Python - AbhiAgarwal/notes GitHub Wiki

Memory Management

Memory management in Python involves a private heap containing all Python objects and data structures. The management of this private heap is ensured internally by the Python memory manager. The Python memory manager has different components which deal with various dynamic storage management aspects, like sharing, segmentation, preallocation or caching.

Small cool things

Numpy

import numpy as np

# creating array as python array then
# converting it into a np array
a = [1, 2, 3, 4, 5]
b = np.array(a)

or

# creating array as np array
a = np.array([1, 2, 3, 4, 5])
# accessing eleent is easy as it is simply a[0], etc.

# n dimensions
a.ndim

# shape means how many elements and how many dimensions
# (number of elements, dimension per element)
a.shape

# reshape reshapes the array
b = a.reshape((5, 1))
# this would create a shape of (5, 1)
# where we have 2 dimensions as to access the array
# we must do b[0][0], etc.

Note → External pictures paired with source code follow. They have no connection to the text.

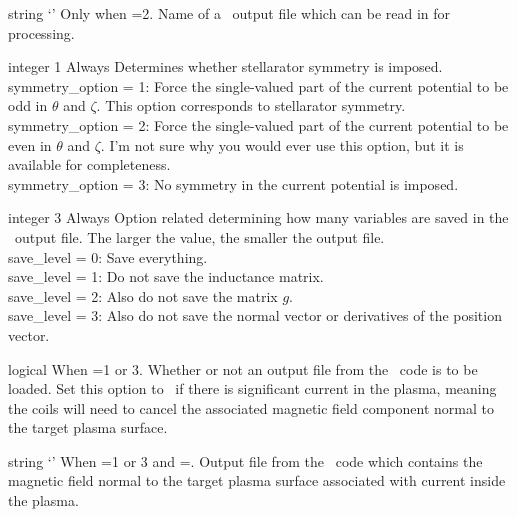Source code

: \myhrule

{string}
{`'}
{Only when =2.}
{Name of a \nescoil~output file which can be read in for processing.
}

\myhrule

{integer}
{1}
{Always}
{Determines whether stellarator symmetry is imposed.\\

{\ttfamily symmetry\_option} = 1: Force the single-valued part of the current potential
to be odd in $\theta$ and $\zeta$. This option corresponds to stellarator symmetry.\\

{\ttfamily symmetry\_option} = 2: Force the single-valued part of the current potential
to be even in $\theta$ and $\zeta$. I'm not sure why you would ever use this option,
but it is available for completeness.\\

{\ttfamily symmetry\_option} = 3: No symmetry in the current potential is imposed.
}

\myhrule

{integer}
{3}
{Always}
{Option related determining how many variables are saved in the \netCDF~output file.  The larger the value, the smaller the output file.\\

{\ttfamily save\_level} = 0: Save everything.\\

{\ttfamily save\_level} = 1: Do not save the inductance matrix.\\

{\ttfamily save\_level} = 2: Also do not save the matrix $g$.\\

{\ttfamily save\_level} = 3: Also do not save the normal vector or derivatives of the position vector.
}

\myhrule

{logical}
{\false}
{When =1 or 3.}
{Whether or not an output file from the \bnorm~code is to be loaded.
Set this option to \true~if there is significant current in the plasma,
meaning the coils will need to cancel the associated magnetic field component normal
to the target plasma surface.
}

\myhrule

{string}
{`'}
{When =1 or 3 and =\true.}
{Output file from the \bnorm~code which contains the magnetic field normal to the target
plasma surface associated with current inside the plasma.}


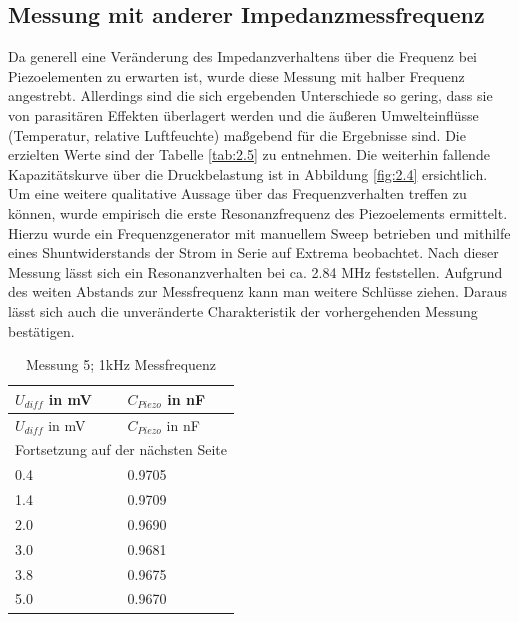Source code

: \documentclass[11pt]{scrreprt} %
\begin{document}
\newpage
\subsection{Messung mit anderer Impedanzmessfrequenz}
Da generell eine Veränderung des Impedanzverhaltens über die Frequenz bei Piezoelementen zu erwarten ist, wurde diese Messung mit halber Frequenz angestrebt. Allerdings sind die sich ergebenden Unterschiede so gering, dass sie von parasitären Effekten überlagert werden und die äußeren Umwelteinflüsse (Temperatur, relative Luftfeuchte) maßgebend für die Ergebnisse sind. Die erzielten Werte sind der Tabelle \vref{tab:2.5} zu entnehmen. Die weiterhin fallende Kapazitätskurve über die Druckbelastung ist in Abbildung \vref{fig:2.4} ersichtlich.\\
Um eine weitere qualitative Aussage über das Frequenzverhalten treffen zu können, wurde empirisch die erste Resonanzfrequenz des Piezoelements ermittelt. Hierzu wurde ein Frequenzgenerator mit manuellem Sweep betrieben und mithilfe eines Shuntwiderstands der Strom in Serie auf Extrema beobachtet. Nach dieser Messung lässt sich ein Resonanzverhalten bei ca. 2.84 MHz feststellen. Aufgrund des weiten Abstands zur Messfrequenz kann man weitere Schlüsse ziehen. Daraus lässt sich auch die unveränderte Charakteristik der vorhergehenden Messung bestätigen.

\setlongtables
\begin{longtable}{| l | l |}
\caption{Messung 5; 1kHz Messfrequenz}\\
\hline
$U_{diff}$ in mV&$C_{Piezo}$ in nF\\
\hline
\endfirsthead
\hline
$U_{diff}$ in mV&$C_{Piezo}$ in nF\\
\hline
\endhead
\hline
\multicolumn{2}{|c|}{Fortsetzung auf der nächsten Seite}\\
\hline
\endfoot
\hline \hline
\endlastfoot
\hline
\label{tab:2.5}%
0.4&0.9705\\
1.4&0.9709\\
2.0&0.9690\\
3.0&0.9681\\
3.8&0.9675\\
5.0&0.9670\\
\end{longtable}
\end{document}
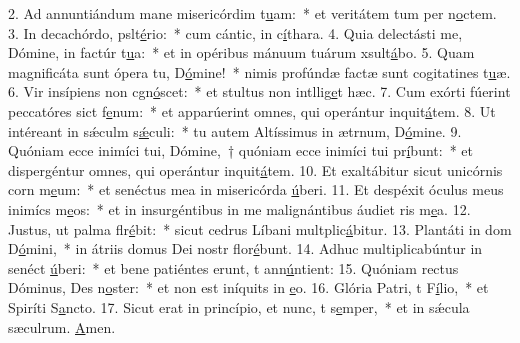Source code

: 2. Ad annuntiándum mane misericórdim t\uline{u}am:~* et veritátem tum per n\uline{o}ctem.
3. In decachórdo, pslt\uline{é}rio:~* cum cántic, in c\uline{í}thara.
4. Quia delectásti me, Dómine, in factúr t\uline{u}a:~* et in opéribus mánuum tuárum xsult\uline{á}bo.
5. Quam magnificáta sunt ópera tu, D\uline{ó}mine!~* nimis profúndæ factæ sunt cogitatines t\uline{u}æ.
6. Vir insípiens non cgn\uline{ó}scet:~* et stultus non intllig\uline{e}t hæc.
7. Cum exórti fúerint peccatóres sict f\uline{e}num:~* et apparúerint omnes, qui operántur inquit\uline{á}tem.
8. Ut intéreant in sǽculm s\uline{ǽ}culi:~* tu autem Altíssimus in ætrnum, D\uline{ó}mine.
9. Quóniam ecce inimíci tui, Dómine,~† quóniam ecce inimíci tui pr\uline{í}bunt:~* et dispergéntur omnes, qui operántur inquit\uline{á}tem.
10. Et exaltábitur sicut unicórnis corn m\uline{e}um:~* et senéctus mea in misericórda \uline{ú}beri.
11. Et despéxit óculus meus inimícs m\uline{e}os:~* et in insurgéntibus in me malignántibus áudiet ris m\uline{e}a.
12. Justus, ut palma flr\uline{é}bit:~* sicut cedrus Líbani multplic\uline{á}bitur.
13. Plantáti in dom D\uline{ó}mini,~* in átriis domus Dei nostr flor\uline{é}bunt.
14. Adhuc multiplicabúntur in senéct \uline{ú}beri:~* et bene patiéntes erunt, t ann\uline{ú}ntient:
15. Quóniam rectus Dóminus, Des n\uline{o}ster:~* et non est iníquits in \uline{e}o.
16. Glória Patri, t F\uline{í}lio,~* et Spiríti S\uline{a}ncto.
17. Sicut erat in princípio, et nunc, t s\uline{e}mper,~* et in sǽcula sæculrum. \uline{A}men.
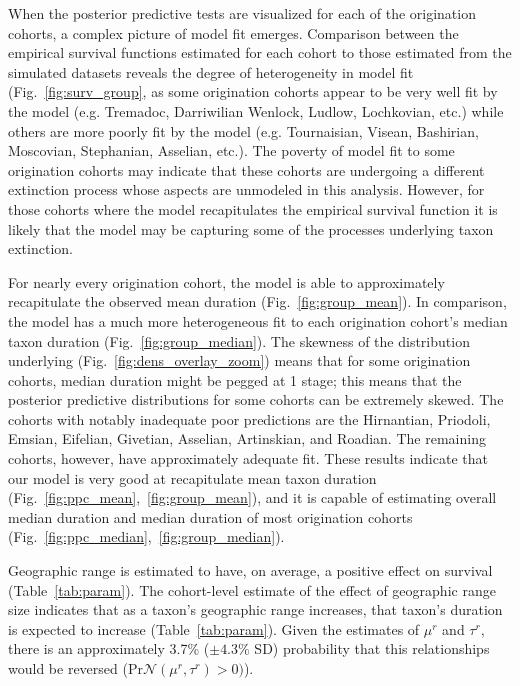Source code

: \documentclass[11pt]{article}
\begin{document}
When the posterior predictive tests are visualized for each of the origination cohorts, a complex picture of model fit emerges. Comparison between the empirical survival functions estimated for each cohort to those estimated from the simulated datasets reveals the degree of heterogeneity in model fit (Fig.~\ref{fig:surv_group}, as some origination cohorts appear to be very well fit by the model (e.g. Tremadoc, Darriwilian Wenlock, Ludlow, Lochkovian, etc.) while others are more poorly fit by the model (e.g. Tournaisian, Visean, Bashirian, Moscovian, Stephanian, Asselian, etc.). The poverty of model fit to some origination cohorts may indicate that these cohorts are undergoing a different extinction process whose aspects are unmodeled in this analysis. However, for those cohorts where the model recapitulates the empirical survival function it is likely that the model may be capturing some of the processes underlying taxon extinction.

For nearly every origination cohort, the model is able to approximately recapitulate the observed mean duration (Fig.~\ref{fig:group_mean}). In comparison, the model has a much more heterogeneous fit to each origination cohort's median taxon duration (Fig.~\ref{fig:group_median}). The skewness of the distribution underlying (Fig.~\ref{fig:dens_overlay_zoom}) means that for some origination cohorts, median duration might be pegged at 1 stage; this means that the posterior predictive distributions for some cohorts can be extremely skewed. The cohorts with notably inadequate poor predictions are the Hirnantian, Priodoli, Emsian, Eifelian, Givetian, Asselian, Artinskian, and Roadian. The remaining cohorts, however, have approximately adequate fit. These results indicate that our model is very good at recapitulate mean taxon duration (Fig.~\ref{fig:ppc_mean},~\ref{fig:group_mean}), and it is capable of estimating overall median duration and median duration of most origination cohorts (Fig.~\ref{fig:ppc_median},~\ref{fig:group_median}).


Geographic range is estimated to have, on average, a positive effect on survival (Table~\ref{tab:param}). The cohort-level estimate of the effect of geographic range size indicates that as a taxon's geographic range increases, that taxon's duration is expected to increase (Table~\ref{tab:param}). Given the estimates of \(\mu^{r}\) and \(\tau^{r}\), there is an approximately 3.7\% (\(\pm 4.3\%\) SD) probability that this relationships would be reversed (\(\mathrm{Pr}\mathcal{N}(\mu^{r}, \tau^{r}) > 0)\)). 
\end{document}
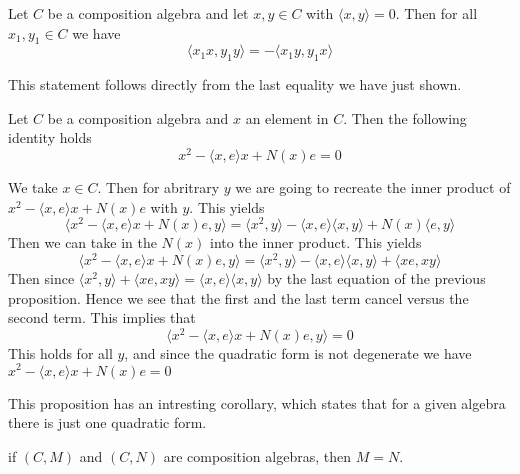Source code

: \documentclass[../Thesis.tex]{subfiles}
\begin{document}
\begin{Cor}
Let $C$ be a composition algebra and let $x,y \in C$ with $\langle x,y \rangle = 0$. Then for all $x_1, y_1 \in C$ we have
\begin{equation}
\langle x_1x, y_1y \rangle = -\langle x_1y, y_1 x \rangle
\end{equation}
\end{Cor}
\begin{myproof}
This statement follows directly from the last equality we have just shown.
\end{myproof}

\begin{prop}
Let $C$ be a composition algebra and $x$ an element in $C$. Then the following identity holds
\begin{equation}
x^2 - \langle x,e \rangle x + N(x)e = 0
\end{equation}
\end{prop}
\begin{myproof}
We take $x \in C$. Then for abritrary $y$ we are going to recreate the inner product of $x^2 - \langle x,e \rangle x + N(x)e$ with $y$. This yields
\begin{equation*}
\langle x^2 - \langle x,e \rangle x + N(x)e, y \rangle = \langle x^2,y \rangle - \langle x, e \rangle \langle x, y \rangle + N(x) \langle e , y \rangle
\end{equation*}
Then we can take in the $N(x)$ into the inner product. This yields
\begin{equation*}
\langle x^2 - \langle x,e \rangle x + N(x)e, y \rangle = \langle x^2,y \rangle - \langle x, e \rangle \langle x, y \rangle + \langle xe, xy \rangle
\end{equation*}
Then since $\langle x^2,y \rangle + \langle xe, xy \rangle = \langle x,e \rangle \langle x,y \rangle$ by the last equation of the previous proposition. Hence we see that the first and the last term cancel versus the second term. This implies that 
\begin{equation*}
\langle x^2 - \langle x,e \rangle x + N(x)e, y \rangle = 0
\end{equation*}
This holds for all $y$, and since the quadratic form is not degenerate we have $x^2 - \langle x,e \rangle x + N(x)e = 0$
\end{myproof}
This proposition has an intresting corollary, which states that for a given algebra there is just one quadratic form.
\begin{Cor}
if $(C,M)$ and $(C,N)$ are composition algebras, then $M = N$.
\end{Cor}
\end{document}
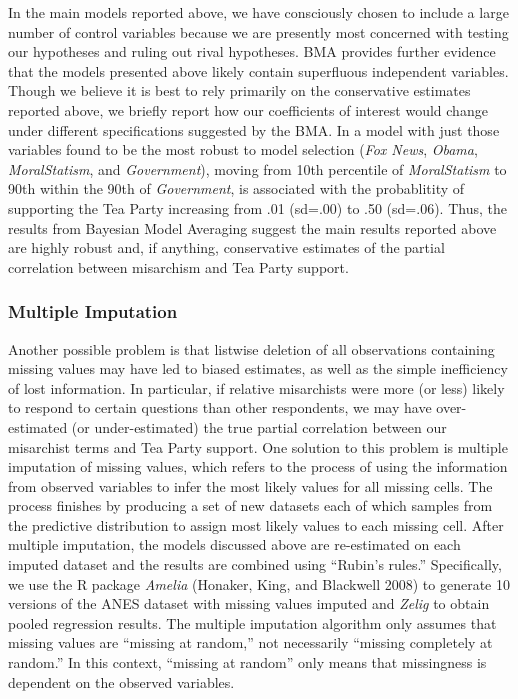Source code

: \documentclass[12pt,]{article}
\begin{document}
In the main models reported above, we have consciously chosen to include
a large number of control variables because we are presently most
concerned with testing our hypotheses and ruling out rival hypotheses.
BMA provides further evidence that the models presented above likely
contain superfluous independent variables. Though we believe it is best
to rely primarily on the conservative estimates reported above, we
briefly report how our coefficients of interest would change under
different specifications suggested by the BMA. In a model with just
those variables found to be the most robust to model selection
(\emph{Fox News}, \emph{Obama}, \emph{MoralStatism}, and
\emph{Government}), moving from 10th percentile of \emph{MoralStatism}
to 90th within the 90th of \emph{Government}, is associated with the
probablitity of supporting the Tea Party increasing from .01 (sd=.00) to
.50 (sd=.06). Thus, the results from Bayesian Model Averaging suggest
the main results reported above are highly robust and, if anything,
conservative estimates of the partial correlation between misarchism and
Tea Party support.

\subsubsection{Multiple Imputation}\label{multiple-imputation}

Another possible problem is that listwise deletion of all observations
containing missing values may have led to biased estimates, as well as
the simple inefficiency of lost information. In particular, if relative
misarchists were more (or less) likely to respond to certain questions
than other respondents, we may have over-estimated (or under-estimated)
the true partial correlation between our misarchist terms and Tea Party
support. One solution to this problem is multiple imputation of missing
values, which refers to the process of using the information from
observed variables to infer the most likely values for all missing
cells. The process finishes by producing a set of new datasets each of
which samples from the predictive distribution to assign most likely
values to each missing cell. After multiple imputation, the models
discussed above are re-estimated on each imputed dataset and the results
are combined using ``Rubin's rules.'' Specifically, we use the R package
\emph{Amelia} (Honaker, King, and Blackwell 2008) to generate 10
versions of the ANES dataset with missing values imputed and
\emph{Zelig} to obtain pooled regression results. The multiple
imputation algorithm only assumes that missing values are ``missing at
random,'' not necessarily ``missing completely at random.'' In this
context, ``missing at random'' only means that missingness is dependent
on the observed variables.
\end{document}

Therefore e.ndim is 2

# The funny thing starts when we realize just how much the NumPy package is
optimized.
# so if you want a true copy not a reference then when you copy do
c = b.copy()

# we can also apply things on the whole to each element
# if we want to multiply each element by 2
c = c*2
# would do the trick

# we can also filter data 
# if we do 
c > 4 
# then we get back a boolean array
# with indexes of elements that are greater than 4 as being
# true

# To get only the elements we can do
c[c > 4]

# we can also set those values if we are required to
# if you want to change the values of all above a
# certain range then
c[c > 4] = 3
# would do the trick

# There is also a clip function that you can give a lower and upper bound
c.clip(0, 4)
# which would set the lower and upper bound and cut the values 
# lower or higher towards that

# check if not a number
np.isnan(c) 
# this function checks whether or not something is not
# a number or NaN

# declering array with nan
c = np.array([1, 2, np,nan])

# to filter you can also do
c[~np.isnan(c)]
# which uses the filter method and only
# returns the elements that are not NaN

# there is a cool mean method, which returns
# the mean of the numbers in the array
np.mean(c[~np.isnan(c)])

# finds datatype of the functions
c.dtype

Scipy

import scipy as sp

# getting data from file
data = sp.genfromtxt('filename', delimiter='\t')
# you have to specify the filename and the delimiter
# in order to be able to get the data from the file

# to think about the arrangement of the data we can do
# data.shape and see what it consists of

# to split the dimensions we can do
x = data[:, 0]
y = data[:, 1]

# the more the number of dimensions the more
# we are able to split
g = data[:, 2] 
# if we have 3 elements per sub-array

# to check the number of invalid data that has nan
# we can do
sp.sum(sp.isnan(y))
# we can also do sp.sum(np.isnan(y))

# then to filter we simply do
x = x[~sp.isnan(y)]
y = y[~sp.isnan(y)]

# to generate values from one to 0 -> 100 with length of 1000
sp.linspace(0, 100, 1000)

Matplotlib

# Plot Example
# Consider the example

import matplotlib.pyplot as plt
plt.scatter(x, y)
plt.title("Web traffic over the last month")
plt.xlabel("Time")
plt.ylabel("Hits/hour")
plt.xticks([w * 7 * 24 for w in range(10)], ['week %i'%w for w in range(10)])
plt.autoscale(tight=True)
plt.grid()
plt.show()